039_干渉はされている、鑑賞か?
楽しんでいるという感情があるのかどうかというと、あるとみなすこともできるという程度である。
ようはこちら側がどう見ているのか定義しているのかということであり、その定義そのものがあちら側の存在を定義づけているとも言える。
観察することの結果として現象が固定されているように錯覚するようなものであり、本質的にはどちらでも良く、因果関係が逆転しているのではという問いに対しては、そもそも、互いに循環しあっているのであるから、どちらが先ということも無いと答えることができる。
本当にこちら側を意識してあちら側が行動していないのかという断言はできず、むしろかなり意識しているという言い方もできる。
なぜならば、意識の定義をこち側のそれに合わせてしまうと同時にあちら側でも成り立ってしまうからである。
深淵を覗くものはまた深淵に覗かれることになるという言葉のままの話である、そう浅いものでもないであろうが。
どうにでもなるしどうにもならないという言葉は前にも述べたわけではあり、コントロールしようということは不可能であり同時に意味がなく、なぜならば、こちら側でも本当に制御下に置かれている事象が皆無、もしくは絶無であるからである。

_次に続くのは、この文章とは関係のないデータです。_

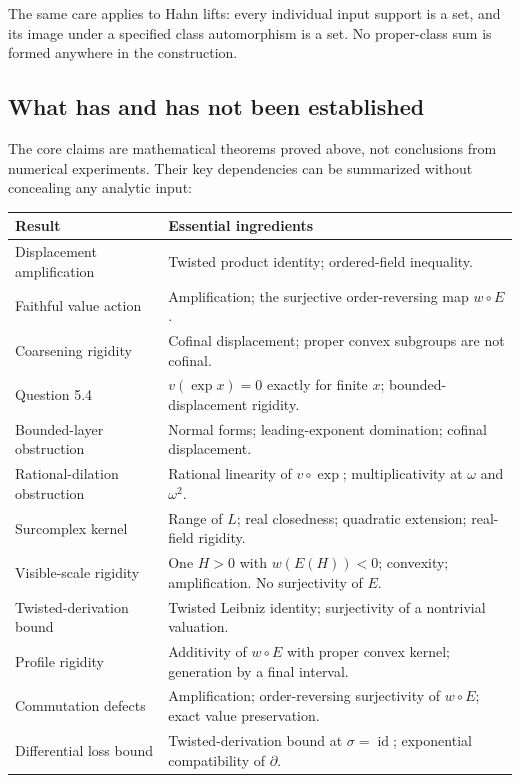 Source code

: \documentclass[11pt]{article}
\theoremstyle{definition}
\theoremstyle{remark}
\newcommand{\id}{\operatorname{id}}
\numberwithin{equation}{section}
\begin{document}
The same care applies to Hahn lifts: every individual input support is a
set, and its image under a specified class automorphism is a set. No
proper-class sum is formed anywhere in the construction.

\subsection{What has and has not been established}

The core claims are mathematical theorems proved above, not conclusions
from numerical experiments. Their key dependencies can be summarized
without concealing any analytic input:
\begin{center}
\small
\begin{tabular}{@{}p{}p{}@{}}
\toprule
Result & Essential ingredients\\
\midrule
Displacement amplification & Twisted product identity; ordered-field inequality.\\
Faithful value action & Amplification; the surjective order-reversing map $w\circ E$.\\
Coarsening rigidity & Cofinal displacement; proper convex subgroups are not cofinal.\\
Question 5.4 & $v(\exp x)=0$ exactly for finite $x$; bounded-displacement rigidity.\\
Bounded-layer obstruction & Normal forms; leading-exponent domination; cofinal displacement.\\
Rational-dilation obstruction & Rational linearity of $v\circ\exp$; multiplicativity at $\omega$ and $\omega^2$.\\
Surcomplex kernel & Range of $L$; real closedness; quadratic extension; real-field rigidity.\\
Visible-scale rigidity & One $H>0$ with $w(E(H))<0$; convexity; amplification. No surjectivity of $E$.\\
Twisted-derivation bound & Twisted Leibniz identity; surjectivity of a nontrivial valuation.\\
Profile rigidity & Additivity of $w\circ E$ with proper convex kernel; generation by a final interval.\\
Commutation defects & Amplification; order-reversing surjectivity of $w\circ E$; exact value preservation.\\
Differential loss bound & Twisted-derivation bound at $\sigma=\id$; exponential compatibility of $\partial$.\\
\bottomrule
\end{tabular}
\end{center}
\end{document}
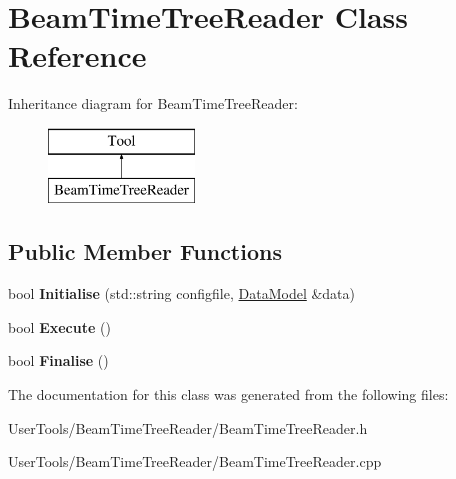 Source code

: \hypertarget{classBeamTimeTreeReader}{\section{Beam\-Time\-Tree\-Reader Class Reference}
\label{classBeamTimeTreeReader}
}
Inheritance diagram for Beam\-Time\-Tree\-Reader\-:\begin{figure}[H]
\begin{center}
\leavevmode
\includegraphics[height=2.000000cm]{classBeamTimeTreeReader}
\end{center}
\end{figure}
\subsection*{Public Member Functions}
\begin{DoxyCompactItemize}
\item 
\hypertarget{classBeamTimeTreeReader_a156a2386c5a9e9a6aab28a4fbf6df659}{bool {\bfseries Initialise} (std\-::string configfile, \hyperlink{classDataModel}{Data\-Model} \&data)}\label{classBeamTimeTreeReader_a156a2386c5a9e9a6aab28a4fbf6df659}

\item 
\hypertarget{classBeamTimeTreeReader_ae9094c6a47c9baa1a2394c50daa4fdb3}{bool {\bfseries Execute} ()}\label{classBeamTimeTreeReader_ae9094c6a47c9baa1a2394c50daa4fdb3}

\item 
\hypertarget{classBeamTimeTreeReader_ad6b505e7513ac9ab5b950cb15095ac79}{bool {\bfseries Finalise} ()}\label{classBeamTimeTreeReader_ad6b505e7513ac9ab5b950cb15095ac79}

\end{DoxyCompactItemize}


The documentation for this class was generated from the following files\-:\begin{DoxyCompactItemize}
\item 
User\-Tools/\-Beam\-Time\-Tree\-Reader/Beam\-Time\-Tree\-Reader.\-h\item 
User\-Tools/\-Beam\-Time\-Tree\-Reader/Beam\-Time\-Tree\-Reader.\-cpp\end{DoxyCompactItemize}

錯覚に過ぎないのである、全能感が見せる幻のようなものであり、そもそものところ完全な客観視があり得ない、現状がそれを呼び寄せていると言える。
色即是空空即是色という言葉が示すように、それはそのままであるのである。
夢幻しかなくそれしか無いのであるならばそれは実在現在と変わらないものである、全てがあやふやであるならば、逆に全てが確かであるということでもある。
簡単に全てという言葉は使えないのではという話でもある。
ありとあらゆる可能性があるということは、そもそも何も無いことと同じであるという認識が必要なのである、深く思考するということはそうであるという、浅い考えが、大体の脳みそを支配しているのである。
浅深の違いというのはその程度のものであり、本質ではなく、あくまでも断絶している、伝わらない、そこに生まれる何かのエネルギーというものが、此度注目に値する何かであり、それを食べる生命体を中心に考えることなのである。
そういう見立てであり、別の見方ではこれも浅いという類のものである。
いわゆる趣味の話ということである。